You're trying to download to a disk drive that is formatted under the FAT32 file system. In that system, no single file can be larger than 4 GB - which seemed fantastically huge at the time it was created. A file system is the basic pattern that defines how data is allocated, written to and read from a disk drive.

What you need to do is download that torrent to a drive which is formatted with the NTFS file system -- which, ironically, is considerably OLDER than FAT32, but which can accommodate much larger files. The easiest way to do this is to simply convert all of your existing drives to NTFS. Microsoft includes a utility, helpfully named "convert", which does exactly this and comes with Windows.

This is a one-way conversion, FAT32 to NTFS. If you want to go back the other way, you are on your own.
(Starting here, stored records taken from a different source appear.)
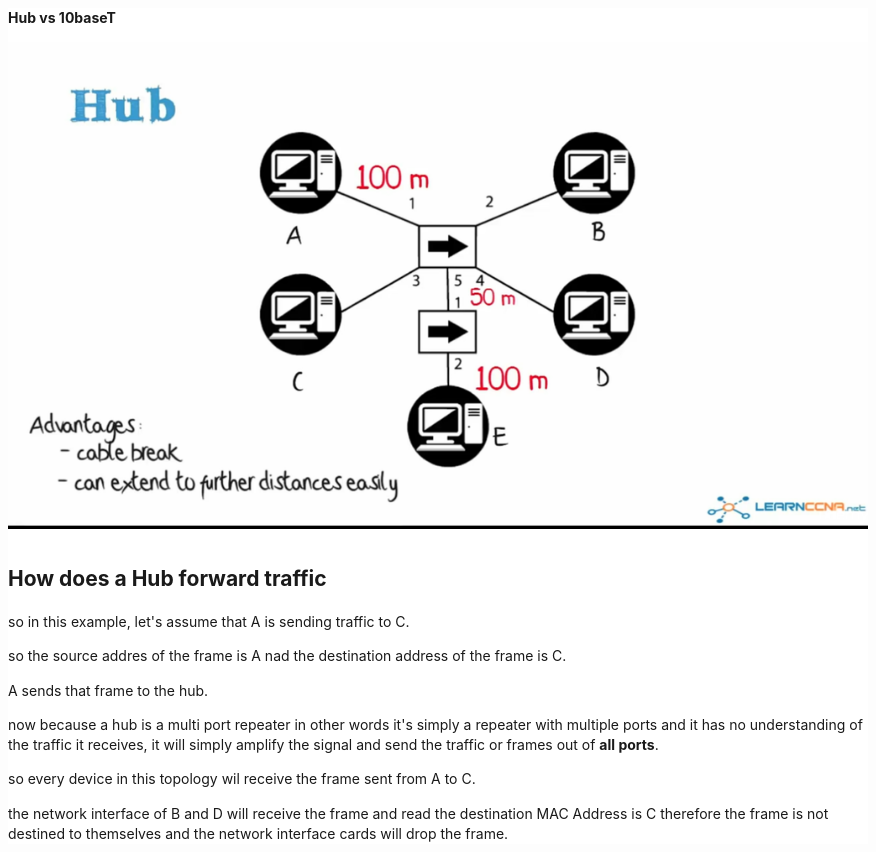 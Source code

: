 **Hub vs 10baseT**

![115](images/115.png) 

## How does a Hub forward traffic

so in this example, let's assume that A is sending traffic to C.

so the source addres of the frame is A nad the destination address of the frame is C.

A sends that frame to the hub.

now because a hub is a multi port repeater in other words it's simply a repeater with multiple ports and it has no understanding of the traffic it receives, it will simply amplify the signal and send the traffic or frames out of **all ports**.

so every device in this topology wil receive the frame sent from A to C.

the network interface of B and D will receive the frame and read the destination MAC Address is C therefore the frame is not destined to themselves and the network interface cards will drop the frame.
There is no good reason to do that. Don't do that.

I have never had a conversion fail or damage data. Nevertheless, it's prudent to back up irreplaceable data. not so much because it's at risk as because you probably haven't made any other backup of it anyway and need to do that. You do need some free space on the drive you're going to convert, but the utility won't start if there isn't enough space.

When you do the conversion, it is transparent. You can't tell that it happened. Everything still works the same way, except that now you don't get that error message for very large files. All of your applications will continue to work just as they have, there will be no change in anything.

There are three MS file systems: FAT16, FAT32 and NTFS. MSDos used FAT16 way back when, and the largest partition size that it supports is about 32 MB. Windows NT came out next, and introduced NTFS as an option. If you wanted to use MSDOS/Win3.11 and WinNT on the same system, then you would need a FAT16 drive to boot from. Win3.11 could not read an NTFS drive, but WinNT could read a FAT16 drive.

Win95B introduced FAT32. It supported larger partitions and files than FAT16, but it was an oddball because other versions could not read FAT32. If you wanted a multiboot system, again your boot drive had to be FAT16 because it's the only filesystem that all three could read. Win95 could not read NTFS and WinNT could not read FAT32, but there were third-party utilities that allowed this. You still couldn't boot 95 on an NTFS drive or NT on a FAT32 drive, though. The archetypal mutliboot system used a very small FAT16 drive to boot all of the OS's, then separate partitions for the various %windisk%'s. Vista made this mandatory by refusing to share a partition with any other OS -- one of it's biggest flaws. Win7 unfortunately does the same.

WinXP can read all three. By default it uses FAT32, but can be made to always use NTFS. When you first format a disk using XP's FDISK utility, you generally have a choice of which filesystem to use. I recommend you use a third-party utility called GDISK to do all of your initial formatting and partitioning, instead of FDISK. You don't need it for the conversion, though.